Teaching Phase: How will the teacher present the concept or skill to students?
The teacher will display the Walking Home document (from the Uploaded Files section.) The teacher will ask students to imagine walking through a neighborhood along the path shown on the Walking Home attachment. It models a boy walking from his house to his friend's house where the houses are arranged linearly. It shows that the boy would have to walk past 4 houses heading east, then turn 90 degrees and walk past 3 houses heading south, for a total of walking past 7 houses. However, if the boy could go the most direct route, say, fly over houses, it would only take the equivalent of 5 houses to get from his house to his friend's house. It would be a shorter distance from one point to another if you could fly "as the crow flies." Unfortunately, we don't always have the option to fly as the crow flies!
This introduces the concept of the Pythagorean Theorem. Explain to the students we are fortunate that for centuries, mathematicians have studied the relationship between the sides of right triangles and the side opposite the right angle (hypotenuse.) Pythagoras is arguably the most famous mathematician using this process for finding the lengths of sides of right triangles and that is what we will be studying, but instead of looking at distance past houses, we will finish up this lesson by looking at points on a coordinate plane and show how we can use any two points to form a right triangle so we can find the distance between the points.

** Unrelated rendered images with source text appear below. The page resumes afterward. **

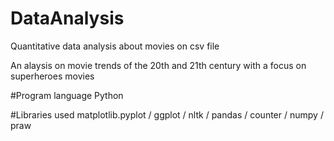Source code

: # DataAnalysis
Quantitative data analysis about movies on csv file

An alaysis on movie trends of the 20th and 21th century with a focus on superheroes movies 

#Program language
Python

#Libraries used
matplotlib.pyplot / ggplot / nltk / pandas / counter / numpy / praw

Introduce the terms: "leg," "hypotenuse," "adjacent." Label a right triangle with the terms relating to sides and ask, "How could you describe this right triangle over the phone to someone who did not have the picture in front of them?" (possible responses: the right angle is in between the two legs and never touches the hypotenuse; the hypotenuse connects the two shorter sides together; the hypotenuse is the leg opposite the right angle.)
**Emphasize that the term "hypotenuse" only applies to right triangles.
Introduce the variables used to represent the appropriate legs, and letters that could be used for the lengths of the sides; "a" and "b" are used for legs adjacent to the right angle and hypotenuse = "c" most commonly.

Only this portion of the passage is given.